AutoViML / Auto_TS

Automatically build ARIMA, SARIMAX, VAR, FB Prophet and XGBoost Models on Time Series data sets with a Single Line of Code. Created by Ram Seshadri. Collaborators welcome.
Apache License 2.0
718 stars 111 forks source link

Variation in SARIMAX and Prophet forecast dates #19

Closed raghurajpandya closed 3 years ago

raghurajpandya commented 4 years ago

When SARIMAX is the best output and the forecast period =12... it forecasts [defaultdict output] for 12 periods in the train data instead of 12 forward periods while Prophet includes 12 forward periods.

Best Model is: SARIMAX Best Model Forecasts: net_revenue mean mean_se mean_ci_lower mean_ci_upper 2018-07-31 3.080343 0.366081 2.362838 3.797848 2018-08-31 2.808159 0.366107 2.090602 3.525715 2018-09-30 2.893071 0.367888 2.172024 3.614118 2018-10-31 3.178024 0.375812 2.441446 3.914603 2018-11-30 3.154994 0.379846 2.410510 3.899477 2018-12-31 3.122128 0.381915 2.373588 3.870667 2019-01-31 2.917377 0.382981 2.166749 3.668006 2019-02-28 3.091802 0.383531 2.340096 3.843509 2019-03-31 3.260538 0.383815 2.508274 4.012801 2019-04-30 3.008322 0.383962 2.255770 3.760873 2019-05-31 3.490022 0.384038 2.737322 4.242723 2019-06-30 3.180734 0.384077 2.427956 3.933511 Best Model Score: 0.39

ngupta23 commented 4 years ago

Hi @raghurajpandya, I am working on making enhancements to the library. I will verify this and make the necessary changes if I am able to recreate this. Currently the changes have been made to the SARIMAX and ML models (but still more needs to be done). The latest changes are on the develop branch.

raghurajpandya commented 4 years ago

Thanks @ngupta23 . Does auto-ts make the multivariate time series stationary for SARIMAX model? And is SARIMAX applied to the target of a multivariate input as a univariate time series analysis?

Thanks

ngupta23 commented 4 years ago

Hi @raghurajpandya , Could you explain why you would want to make the TS stationary for SARIMAX? The model has trend included through the difference terms and seasonality included as well (which would mean that the time series is non-stationary).

Regarding your second question, the version of autoTS on develop does include Multivariate TS for SARIMAX.

raghurajpandya commented 4 years ago

@ngupta23 not sure why I was considering stationary in the SARIMAX model.. but with prophet (with added regressors for lead indicators/features) I found that stationary feature indicators were recommended and they did provide an improvement in prediction. I am not sure if that would have similar effect with SARIMAX.

Second question response -Thanks. I have now installed it and running as I type. [pip install git+git://github.com/AutoViML/Auto_TS@develop]

ngupta23 commented 4 years ago

@raghurajpandya Please note that the interface for the new version on develop is different from what is there in master.
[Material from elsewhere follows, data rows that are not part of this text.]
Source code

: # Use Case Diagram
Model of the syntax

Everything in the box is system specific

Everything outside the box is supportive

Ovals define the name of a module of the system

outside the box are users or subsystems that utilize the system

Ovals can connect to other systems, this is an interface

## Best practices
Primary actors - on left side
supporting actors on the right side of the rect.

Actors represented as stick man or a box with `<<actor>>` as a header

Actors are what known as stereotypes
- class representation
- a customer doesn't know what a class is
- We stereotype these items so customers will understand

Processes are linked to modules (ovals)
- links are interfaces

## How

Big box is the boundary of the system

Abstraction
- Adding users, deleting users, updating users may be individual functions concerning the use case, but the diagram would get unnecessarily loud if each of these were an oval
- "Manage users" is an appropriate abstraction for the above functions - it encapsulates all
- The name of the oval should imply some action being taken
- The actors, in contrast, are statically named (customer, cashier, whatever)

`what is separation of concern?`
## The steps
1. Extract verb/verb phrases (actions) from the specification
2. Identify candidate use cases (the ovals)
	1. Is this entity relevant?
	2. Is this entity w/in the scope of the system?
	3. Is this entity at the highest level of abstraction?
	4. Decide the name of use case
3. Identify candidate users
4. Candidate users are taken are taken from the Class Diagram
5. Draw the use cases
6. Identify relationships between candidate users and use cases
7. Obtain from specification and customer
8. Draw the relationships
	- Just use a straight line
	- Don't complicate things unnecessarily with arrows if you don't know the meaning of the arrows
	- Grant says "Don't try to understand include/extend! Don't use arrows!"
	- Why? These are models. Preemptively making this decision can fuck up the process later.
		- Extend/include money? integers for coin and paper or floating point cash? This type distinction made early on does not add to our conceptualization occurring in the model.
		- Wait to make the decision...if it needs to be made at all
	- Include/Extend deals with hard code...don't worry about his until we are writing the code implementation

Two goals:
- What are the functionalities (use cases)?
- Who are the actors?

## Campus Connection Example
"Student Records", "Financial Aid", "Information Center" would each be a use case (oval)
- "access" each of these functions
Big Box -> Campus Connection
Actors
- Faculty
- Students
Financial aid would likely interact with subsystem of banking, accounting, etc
The new interface uses scikit type of methods. You initialize the AutoML object, then you call the fit() and predict() methods. Once I am close to cleaning up, I will provide detailed examples for reference, but for now, you can refer to the unit test directory on develop to look at the flow.

raghurajpandya commented 4 years ago

Thanks. I have got it running on my 174x48 data set.

I have noticed that the VAR model takes longer than the master model. Is there something new therein? Does the develop AutoML include Prophet with added regressors? Also, with the ML model in Auto_TS would you suggest using tsfresh or similar feature generators for select causal lead indicators (granger test) before passing for best model selection?

ngupta23 commented 4 years ago

I just got done adding Multivariate support for Prophet. You can find an example here. Make sure you pull the latest version from the web (develop branch).

The ML models will need to be updated to add additional features such as various features from the timestamp, etc. This is planned to be started shortly. I will look into tsfresh and see if that can and should be incorporated as well.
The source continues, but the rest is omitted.